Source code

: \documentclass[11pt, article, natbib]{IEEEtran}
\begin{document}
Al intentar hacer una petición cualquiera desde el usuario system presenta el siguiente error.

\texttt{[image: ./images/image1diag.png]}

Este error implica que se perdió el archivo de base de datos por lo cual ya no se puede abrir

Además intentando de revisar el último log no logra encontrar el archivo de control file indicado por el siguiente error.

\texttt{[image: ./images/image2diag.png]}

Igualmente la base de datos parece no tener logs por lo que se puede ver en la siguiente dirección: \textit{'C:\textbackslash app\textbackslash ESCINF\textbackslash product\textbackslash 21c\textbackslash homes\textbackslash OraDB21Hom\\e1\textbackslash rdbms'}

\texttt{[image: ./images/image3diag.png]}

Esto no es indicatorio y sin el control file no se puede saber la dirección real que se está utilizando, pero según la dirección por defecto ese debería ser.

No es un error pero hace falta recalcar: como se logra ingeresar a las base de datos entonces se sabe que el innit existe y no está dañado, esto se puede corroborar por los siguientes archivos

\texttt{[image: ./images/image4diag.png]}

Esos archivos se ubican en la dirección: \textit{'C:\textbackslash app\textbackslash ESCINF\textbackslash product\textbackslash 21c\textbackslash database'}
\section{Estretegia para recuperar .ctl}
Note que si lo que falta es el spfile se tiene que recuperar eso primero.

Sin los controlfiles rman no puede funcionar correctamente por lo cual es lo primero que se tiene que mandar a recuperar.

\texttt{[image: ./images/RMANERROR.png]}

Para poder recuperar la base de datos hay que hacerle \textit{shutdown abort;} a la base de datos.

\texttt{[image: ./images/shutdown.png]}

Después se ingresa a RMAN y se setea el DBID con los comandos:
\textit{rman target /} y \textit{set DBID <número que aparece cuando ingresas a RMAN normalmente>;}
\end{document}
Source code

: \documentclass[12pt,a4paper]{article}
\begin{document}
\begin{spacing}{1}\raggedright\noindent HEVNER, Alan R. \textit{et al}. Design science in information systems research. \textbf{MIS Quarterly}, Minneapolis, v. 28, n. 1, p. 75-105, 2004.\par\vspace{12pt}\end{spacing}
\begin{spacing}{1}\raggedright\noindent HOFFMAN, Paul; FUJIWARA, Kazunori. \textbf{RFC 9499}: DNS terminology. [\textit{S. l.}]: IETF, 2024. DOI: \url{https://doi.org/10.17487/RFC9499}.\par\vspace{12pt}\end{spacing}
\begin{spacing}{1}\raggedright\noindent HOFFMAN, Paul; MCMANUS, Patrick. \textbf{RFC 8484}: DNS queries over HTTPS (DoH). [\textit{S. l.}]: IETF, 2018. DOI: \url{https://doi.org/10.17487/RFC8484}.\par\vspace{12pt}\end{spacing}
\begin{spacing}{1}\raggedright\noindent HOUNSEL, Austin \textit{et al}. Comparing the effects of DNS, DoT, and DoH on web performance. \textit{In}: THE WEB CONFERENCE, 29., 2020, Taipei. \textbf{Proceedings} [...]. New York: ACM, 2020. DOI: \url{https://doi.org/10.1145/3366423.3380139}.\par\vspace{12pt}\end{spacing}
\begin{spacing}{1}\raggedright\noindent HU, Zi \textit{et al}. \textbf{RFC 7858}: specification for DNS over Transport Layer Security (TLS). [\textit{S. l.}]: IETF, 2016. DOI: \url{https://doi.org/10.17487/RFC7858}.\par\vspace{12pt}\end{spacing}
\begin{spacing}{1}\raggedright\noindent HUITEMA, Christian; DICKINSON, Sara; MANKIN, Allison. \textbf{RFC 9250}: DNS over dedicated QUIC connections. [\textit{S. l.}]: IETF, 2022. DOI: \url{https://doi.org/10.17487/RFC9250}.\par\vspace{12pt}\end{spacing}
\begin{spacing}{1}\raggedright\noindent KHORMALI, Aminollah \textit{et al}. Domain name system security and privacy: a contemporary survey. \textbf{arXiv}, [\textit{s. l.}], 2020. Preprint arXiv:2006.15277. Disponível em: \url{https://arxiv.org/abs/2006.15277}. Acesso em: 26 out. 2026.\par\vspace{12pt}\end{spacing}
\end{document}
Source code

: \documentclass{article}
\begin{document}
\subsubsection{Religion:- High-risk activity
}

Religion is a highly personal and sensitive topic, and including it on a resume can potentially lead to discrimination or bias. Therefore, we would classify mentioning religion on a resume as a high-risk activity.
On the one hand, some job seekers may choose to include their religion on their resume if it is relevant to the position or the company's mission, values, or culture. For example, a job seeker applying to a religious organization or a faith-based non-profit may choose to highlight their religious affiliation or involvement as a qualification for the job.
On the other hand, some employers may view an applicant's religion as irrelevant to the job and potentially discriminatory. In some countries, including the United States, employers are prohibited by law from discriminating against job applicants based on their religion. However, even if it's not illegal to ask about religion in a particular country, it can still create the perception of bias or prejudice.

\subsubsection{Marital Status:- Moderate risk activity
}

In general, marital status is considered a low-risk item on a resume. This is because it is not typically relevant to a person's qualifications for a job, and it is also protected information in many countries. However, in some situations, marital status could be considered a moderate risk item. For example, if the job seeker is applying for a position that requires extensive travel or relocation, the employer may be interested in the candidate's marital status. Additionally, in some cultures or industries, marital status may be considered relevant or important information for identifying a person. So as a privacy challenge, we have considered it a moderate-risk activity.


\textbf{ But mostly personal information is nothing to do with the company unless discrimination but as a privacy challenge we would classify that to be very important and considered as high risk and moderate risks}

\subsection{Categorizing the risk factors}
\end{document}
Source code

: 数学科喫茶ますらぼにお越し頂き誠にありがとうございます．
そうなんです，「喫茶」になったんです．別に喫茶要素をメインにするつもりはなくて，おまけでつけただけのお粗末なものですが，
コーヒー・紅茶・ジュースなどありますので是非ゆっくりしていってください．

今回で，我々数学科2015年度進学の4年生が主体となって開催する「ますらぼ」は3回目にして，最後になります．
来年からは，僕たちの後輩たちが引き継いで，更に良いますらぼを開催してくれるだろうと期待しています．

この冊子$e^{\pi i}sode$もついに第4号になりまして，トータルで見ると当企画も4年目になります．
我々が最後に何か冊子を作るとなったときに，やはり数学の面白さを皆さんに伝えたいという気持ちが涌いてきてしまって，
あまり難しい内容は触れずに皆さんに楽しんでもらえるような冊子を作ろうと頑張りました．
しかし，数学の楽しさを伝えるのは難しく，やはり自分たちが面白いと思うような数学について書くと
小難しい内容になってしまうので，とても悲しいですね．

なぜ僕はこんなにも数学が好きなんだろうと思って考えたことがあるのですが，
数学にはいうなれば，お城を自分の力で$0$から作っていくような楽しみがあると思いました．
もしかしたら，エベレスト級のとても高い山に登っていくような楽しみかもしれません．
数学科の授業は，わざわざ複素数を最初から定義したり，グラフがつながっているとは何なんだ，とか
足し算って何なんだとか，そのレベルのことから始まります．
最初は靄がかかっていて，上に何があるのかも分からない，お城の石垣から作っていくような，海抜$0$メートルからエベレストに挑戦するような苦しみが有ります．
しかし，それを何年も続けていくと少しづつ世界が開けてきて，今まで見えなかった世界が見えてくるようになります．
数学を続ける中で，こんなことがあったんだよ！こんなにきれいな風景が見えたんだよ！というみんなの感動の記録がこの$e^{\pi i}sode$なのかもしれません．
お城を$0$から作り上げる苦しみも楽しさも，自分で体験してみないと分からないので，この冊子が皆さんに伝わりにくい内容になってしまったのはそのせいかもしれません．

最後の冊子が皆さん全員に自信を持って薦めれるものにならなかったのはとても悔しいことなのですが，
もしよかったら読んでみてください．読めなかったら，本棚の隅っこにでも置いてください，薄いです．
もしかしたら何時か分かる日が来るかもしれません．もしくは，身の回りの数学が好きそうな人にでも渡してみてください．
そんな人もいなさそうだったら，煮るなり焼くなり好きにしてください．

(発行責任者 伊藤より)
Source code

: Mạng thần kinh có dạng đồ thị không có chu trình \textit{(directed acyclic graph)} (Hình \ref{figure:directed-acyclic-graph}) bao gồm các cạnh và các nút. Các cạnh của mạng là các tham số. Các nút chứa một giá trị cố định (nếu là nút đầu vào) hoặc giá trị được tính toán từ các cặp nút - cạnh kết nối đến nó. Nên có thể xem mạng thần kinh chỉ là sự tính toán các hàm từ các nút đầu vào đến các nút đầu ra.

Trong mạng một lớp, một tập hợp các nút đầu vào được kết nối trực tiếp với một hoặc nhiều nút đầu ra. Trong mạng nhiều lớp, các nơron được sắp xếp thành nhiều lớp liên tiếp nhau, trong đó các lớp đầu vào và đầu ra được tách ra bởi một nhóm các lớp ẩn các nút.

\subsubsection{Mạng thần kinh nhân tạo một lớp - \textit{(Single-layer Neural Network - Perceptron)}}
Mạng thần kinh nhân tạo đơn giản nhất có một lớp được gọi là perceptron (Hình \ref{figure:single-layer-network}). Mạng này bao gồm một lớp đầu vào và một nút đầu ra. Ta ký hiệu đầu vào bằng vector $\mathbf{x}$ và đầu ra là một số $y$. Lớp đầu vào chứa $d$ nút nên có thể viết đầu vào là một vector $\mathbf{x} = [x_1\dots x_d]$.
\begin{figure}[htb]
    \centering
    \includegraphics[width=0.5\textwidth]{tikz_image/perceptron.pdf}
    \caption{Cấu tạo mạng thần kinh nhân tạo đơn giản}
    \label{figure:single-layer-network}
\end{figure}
:::
*TASK REQUIREMENTS*: From the listing above, output exactly the run of lines that starts with the line containing "しかし，数学の楽しさを伝える" and ends with the line containing "数学を続ける中で，こんなこと".

*RESPONSE BELOW*:
しかし，数学の楽しさを伝えるのは難しく，やはり自分たちが面白いと思うような数学について書くと
小難しい内容になってしまうので，とても悲しいですね．

なぜ僕はこんなにも数学が好きなんだろうと思って考えたことがあるのですが，
数学にはいうなれば，お城を自分の力で$0$から作っていくような楽しみがあると思いました．
もしかしたら，エベレスト級のとても高い山に登っていくような楽しみかもしれません．
数学科の授業は，わざわざ複素数を最初から定義したり，グラフがつながっているとは何なんだ，とか
足し算って何なんだとか，そのレベルのことから始まります．
最初は靄がかかっていて，上に何があるのかも分からない，お城の石垣から作っていくような，海抜$0$メートルからエベレストに挑戦するような苦しみが有ります．
しかし，それを何年も続けていくと少しづつ世界が開けてきて，今まで見えなかった世界が見えてくるようになります．
数学を続ける中で，こんなことがあったんだよ！こんなにきれいな風景が見えたんだよ！というみんなの感動の記録がこの$e^{\pi i}sode$なのかもしれません．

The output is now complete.